Here is a breakdown of when to favor EXISTS over IN for subqueries in Oracle, along with the key differences to consider:
When to use EXISTS
Checking for Existence: If you primarily care about whether the subquery returns "any" rows at all, EXISTS is generally the more efficient choice. It stops processing as soon as a single matching row is found.
Correlated Subqueries: EXISTS is often necessary in correlated subqueries (where the subquery references values from the outer query).
Potential NULL Values: EXISTS handles NULL values more gracefully than IN.
When to use IN
Retrieving Specific Values: If you need the actual values returned by the subquery for use in the outer query, IN is the way to go.

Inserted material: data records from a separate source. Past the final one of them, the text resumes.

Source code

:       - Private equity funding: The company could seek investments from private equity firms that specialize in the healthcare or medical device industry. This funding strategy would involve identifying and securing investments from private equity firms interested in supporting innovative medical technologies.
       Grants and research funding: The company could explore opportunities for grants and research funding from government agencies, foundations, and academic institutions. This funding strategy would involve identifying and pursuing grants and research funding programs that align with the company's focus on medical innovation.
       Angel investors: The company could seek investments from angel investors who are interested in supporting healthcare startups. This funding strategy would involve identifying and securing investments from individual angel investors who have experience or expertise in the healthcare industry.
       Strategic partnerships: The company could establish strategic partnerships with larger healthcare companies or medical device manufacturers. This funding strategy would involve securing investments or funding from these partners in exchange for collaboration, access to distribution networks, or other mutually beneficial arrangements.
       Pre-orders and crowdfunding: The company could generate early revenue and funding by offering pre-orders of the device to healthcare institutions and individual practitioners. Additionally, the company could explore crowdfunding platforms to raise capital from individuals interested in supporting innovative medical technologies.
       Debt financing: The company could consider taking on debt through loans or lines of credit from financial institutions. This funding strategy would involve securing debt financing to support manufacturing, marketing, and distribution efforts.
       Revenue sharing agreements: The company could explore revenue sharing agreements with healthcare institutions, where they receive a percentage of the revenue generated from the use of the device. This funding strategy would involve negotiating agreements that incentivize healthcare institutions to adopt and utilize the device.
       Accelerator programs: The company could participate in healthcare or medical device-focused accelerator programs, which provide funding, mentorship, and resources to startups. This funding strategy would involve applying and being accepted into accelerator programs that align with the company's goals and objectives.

Small Result Sets: When the subquery is expected to return a very small and well-defined set of values, the performance difference between EXISTS and IN might be negligible.
Performance Considerations
In many cases, EXISTS will outperform IN, especially for larger subquery result sets. This is because IN may process the entire subquery result before evaluating the condition.
However, the Oracle optimizer is intelligent and might rewrite some queries internally. The best way to be certain for a specific scenario is to examine the execution plans.
Example: Find customers who have placed at least one order:
EXISTS:
SELECT * FROM Customers
WHERE EXISTS (SELECT 1 FROM Orders WHERE Orders.CustomerID = Customers.CustomerID);
IN:
SELECT * FROM Customers
WHERE CustomerID IN (SELECT CustomerID FROM Orders);
Correlated Subquery can produce more efficient Code
The correlated subquery seen in the previous lesson may seem like a clumsy substitute for a JOIN query. In some cases this is true.
In fact, Oracle's SQL parser resolves the correlated subquery into a JOIN query with no subquery whenever it can.
This lesson shows you how to use the correlated subquery in a way that really pays for itself in more efficient code.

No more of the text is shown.